A new look at lamp disposal Guidelines for the proper disposal of mercury-containing lamps are changing across the United States. For example, as of Feb. 8, the state of California does not allow the disposal of everyday materials - such as fluorescent lamps - in trash headed for landfills. As more is learned about the dangers of mercury contamination in the country's groundwater, rivers, streams, and air, regulators and enforcers all over the country are tightening controls on fluorescent lamp, battery, and electronic equipment disposal.

“We have definitely seen an increase in requests for service, and for information in general, about recycling spent fluorescent lamps,” said Scott Beierwaltes, president of Air Cycle Corporation. “We believe the increase has been in response to the regulatory changes in California.”

And the changes aren’t just happening in California, although the state is doing a better job than most of educating the public. “New York recently tightened its position on disposal of mercury-containing lamps and equipment,” said Beierwaltes, “and Illinois is under scrutiny because the regulations there are tighter than in many other states.”

In Illinois, he explained, all nonresidential generators of spent lamps are regulated. “Historically, lamps have not been recycled at a high rate, especially in the Chicago metro area,” said Beierwaltes, “but now, with growing scrutiny from the Illinois EPA [Environmental Protection Agency], they will be.” He also sees the Virginia/Maryland/D.C. area as being targeted by regulators “due to a combination of heightened awareness [with respect to the Chesapeake Bay pollution] and EPA involvement,” he noted.

The EPA has several programs organized to get corporate entities onto the conservation and recycling bandwagon (see below).
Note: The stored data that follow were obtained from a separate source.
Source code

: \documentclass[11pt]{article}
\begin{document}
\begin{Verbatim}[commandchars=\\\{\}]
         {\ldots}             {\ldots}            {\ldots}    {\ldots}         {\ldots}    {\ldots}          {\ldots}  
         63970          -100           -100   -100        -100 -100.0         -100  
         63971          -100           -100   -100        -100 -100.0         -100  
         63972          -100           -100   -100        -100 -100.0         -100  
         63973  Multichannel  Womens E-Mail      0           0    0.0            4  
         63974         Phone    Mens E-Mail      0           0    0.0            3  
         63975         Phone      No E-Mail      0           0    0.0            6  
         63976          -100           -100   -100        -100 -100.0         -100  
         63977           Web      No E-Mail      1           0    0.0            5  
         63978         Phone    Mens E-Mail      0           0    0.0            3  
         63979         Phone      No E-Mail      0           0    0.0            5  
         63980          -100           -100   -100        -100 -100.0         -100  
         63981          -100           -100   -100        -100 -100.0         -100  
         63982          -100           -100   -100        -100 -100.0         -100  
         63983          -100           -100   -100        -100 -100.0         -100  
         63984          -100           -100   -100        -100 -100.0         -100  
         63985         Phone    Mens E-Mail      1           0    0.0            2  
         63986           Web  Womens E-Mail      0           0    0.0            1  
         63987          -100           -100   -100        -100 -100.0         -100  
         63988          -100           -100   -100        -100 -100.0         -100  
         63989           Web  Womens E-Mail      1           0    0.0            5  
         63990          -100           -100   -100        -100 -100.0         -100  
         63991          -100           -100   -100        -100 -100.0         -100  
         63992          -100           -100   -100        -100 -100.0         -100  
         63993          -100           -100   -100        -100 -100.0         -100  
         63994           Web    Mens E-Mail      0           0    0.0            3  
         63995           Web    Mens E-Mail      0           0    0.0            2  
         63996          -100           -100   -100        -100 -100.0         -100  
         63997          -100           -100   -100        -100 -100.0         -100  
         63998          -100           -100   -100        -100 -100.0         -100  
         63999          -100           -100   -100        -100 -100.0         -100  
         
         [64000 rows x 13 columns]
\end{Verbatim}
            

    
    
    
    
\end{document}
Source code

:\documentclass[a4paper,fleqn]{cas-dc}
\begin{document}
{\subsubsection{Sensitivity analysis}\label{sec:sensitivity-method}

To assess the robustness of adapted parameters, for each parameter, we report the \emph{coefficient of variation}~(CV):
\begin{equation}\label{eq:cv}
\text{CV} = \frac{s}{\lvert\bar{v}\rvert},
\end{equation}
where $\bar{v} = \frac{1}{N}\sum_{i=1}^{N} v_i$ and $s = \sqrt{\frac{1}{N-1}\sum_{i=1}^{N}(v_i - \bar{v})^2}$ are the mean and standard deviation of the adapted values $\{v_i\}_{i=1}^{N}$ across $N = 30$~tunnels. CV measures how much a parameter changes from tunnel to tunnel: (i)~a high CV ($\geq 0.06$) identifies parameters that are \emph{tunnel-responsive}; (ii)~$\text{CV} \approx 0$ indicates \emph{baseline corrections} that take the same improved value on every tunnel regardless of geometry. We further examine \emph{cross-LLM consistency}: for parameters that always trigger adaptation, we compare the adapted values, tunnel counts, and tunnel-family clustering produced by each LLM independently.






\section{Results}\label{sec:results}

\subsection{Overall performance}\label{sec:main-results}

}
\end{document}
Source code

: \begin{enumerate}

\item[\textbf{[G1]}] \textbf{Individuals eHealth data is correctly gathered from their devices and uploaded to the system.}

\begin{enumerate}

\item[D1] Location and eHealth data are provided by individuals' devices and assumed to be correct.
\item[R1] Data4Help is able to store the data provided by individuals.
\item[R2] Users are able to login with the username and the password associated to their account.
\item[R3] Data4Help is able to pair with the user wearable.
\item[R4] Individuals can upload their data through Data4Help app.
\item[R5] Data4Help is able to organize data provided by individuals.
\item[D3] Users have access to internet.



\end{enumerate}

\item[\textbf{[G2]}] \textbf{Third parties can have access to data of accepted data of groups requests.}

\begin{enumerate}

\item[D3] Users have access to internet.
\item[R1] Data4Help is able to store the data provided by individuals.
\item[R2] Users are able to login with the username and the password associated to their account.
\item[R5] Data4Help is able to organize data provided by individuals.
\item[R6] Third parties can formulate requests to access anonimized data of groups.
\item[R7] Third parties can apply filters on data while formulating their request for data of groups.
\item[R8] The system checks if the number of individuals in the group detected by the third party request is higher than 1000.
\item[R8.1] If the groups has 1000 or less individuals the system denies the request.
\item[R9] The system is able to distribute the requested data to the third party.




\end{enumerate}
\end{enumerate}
This trend in stricter guidelines and stronger enforcement not only opens the door of opportunity to distributors, but it will also require compliance within the industry.

“The time to have a responsible recycling program in place isn’t after the EPA has knocked on your door,” pointed out Beierwaltes. “The time is right now to ensure that your building is in compliance, so that when inspectors come, you’ll have nothing to hide.”

Not surprisingly, a lot of building owners, maintenance contractors, and small business owners are asking: “If I can’t throw this spent lamp in the dumpster, what do I do with it?” Some distributors are asking the same thing: “What can I do with dud or broken lamps if I can no longer pitch them into the trash?”

“We’re beginning to see a lot of building managers and owners that up until now didn’t know about these regulations at all,” said Paul Abernathy, executive director of the Association of Lighting and Mercury Recyclers (ALMR; www.almr.org). “Now they’ve suddenly got to do something about their spent lamps. Who are they going to call?”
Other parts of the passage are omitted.